__Stored items from a collection__:

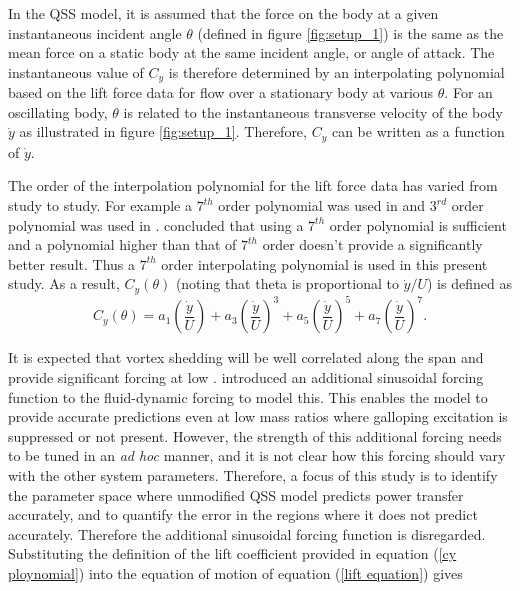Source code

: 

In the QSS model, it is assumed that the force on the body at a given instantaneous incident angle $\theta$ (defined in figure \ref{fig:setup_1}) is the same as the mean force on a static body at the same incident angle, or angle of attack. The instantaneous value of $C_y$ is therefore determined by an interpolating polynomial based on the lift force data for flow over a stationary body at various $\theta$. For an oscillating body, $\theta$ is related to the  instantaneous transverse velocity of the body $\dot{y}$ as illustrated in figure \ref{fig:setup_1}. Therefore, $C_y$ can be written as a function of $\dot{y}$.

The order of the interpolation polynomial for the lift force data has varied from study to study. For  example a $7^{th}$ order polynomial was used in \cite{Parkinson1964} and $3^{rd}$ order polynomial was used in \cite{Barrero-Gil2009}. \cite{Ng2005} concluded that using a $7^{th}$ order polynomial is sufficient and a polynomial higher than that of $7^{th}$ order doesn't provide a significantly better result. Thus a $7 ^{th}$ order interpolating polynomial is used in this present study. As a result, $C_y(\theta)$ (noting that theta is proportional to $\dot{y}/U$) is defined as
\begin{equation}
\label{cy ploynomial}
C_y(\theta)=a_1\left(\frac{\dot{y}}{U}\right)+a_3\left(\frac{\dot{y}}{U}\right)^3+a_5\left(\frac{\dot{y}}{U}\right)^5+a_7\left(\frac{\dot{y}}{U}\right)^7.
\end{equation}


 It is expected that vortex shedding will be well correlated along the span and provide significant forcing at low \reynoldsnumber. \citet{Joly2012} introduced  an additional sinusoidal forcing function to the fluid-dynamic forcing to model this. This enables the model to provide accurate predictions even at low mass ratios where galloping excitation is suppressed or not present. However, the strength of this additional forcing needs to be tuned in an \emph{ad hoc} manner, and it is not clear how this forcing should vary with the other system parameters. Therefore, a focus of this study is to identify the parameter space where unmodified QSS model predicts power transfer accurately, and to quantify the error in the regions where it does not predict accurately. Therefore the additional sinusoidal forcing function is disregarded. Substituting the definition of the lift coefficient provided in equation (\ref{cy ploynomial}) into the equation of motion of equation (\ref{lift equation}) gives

__Assignment__:
Copy out each line of the entries above that holds "force".

__Reply to the task__:
In the QSS model, it is assumed that the force on the body at a given instantaneous incident angle $\theta$ (defined in figure \ref{fig:setup_1}) is the same as the mean force on a static body at the same incident angle, or angle of attack. The instantaneous value of $C_y$ is therefore determined by an interpolating polynomial based on the lift force data for flow over a stationary body at various $\theta$. For an oscillating body, $\theta$ is related to the  instantaneous transverse velocity of the body $\dot{y}$ as illustrated in figure \ref{fig:setup_1}. Therefore, $C_y$ can be written as a function of $\dot{y}$.
The order of the interpolation polynomial for the lift force data has varied from study to study. For  example a $7^{th}$ order polynomial was used in \cite{Parkinson1964} and $3^{rd}$ order polynomial was used in \cite{Barrero-Gil2009}. \cite{Ng2005} concluded that using a $7^{th}$ order polynomial is sufficient and a polynomial higher than that of $7^{th}$ order doesn't provide a significantly better result. Thus a $7 ^{th}$ order interpolating polynomial is used in this present study. As a result, $C_y(\theta)$ (noting that theta is proportional to $\dot{y}/U$) is defined as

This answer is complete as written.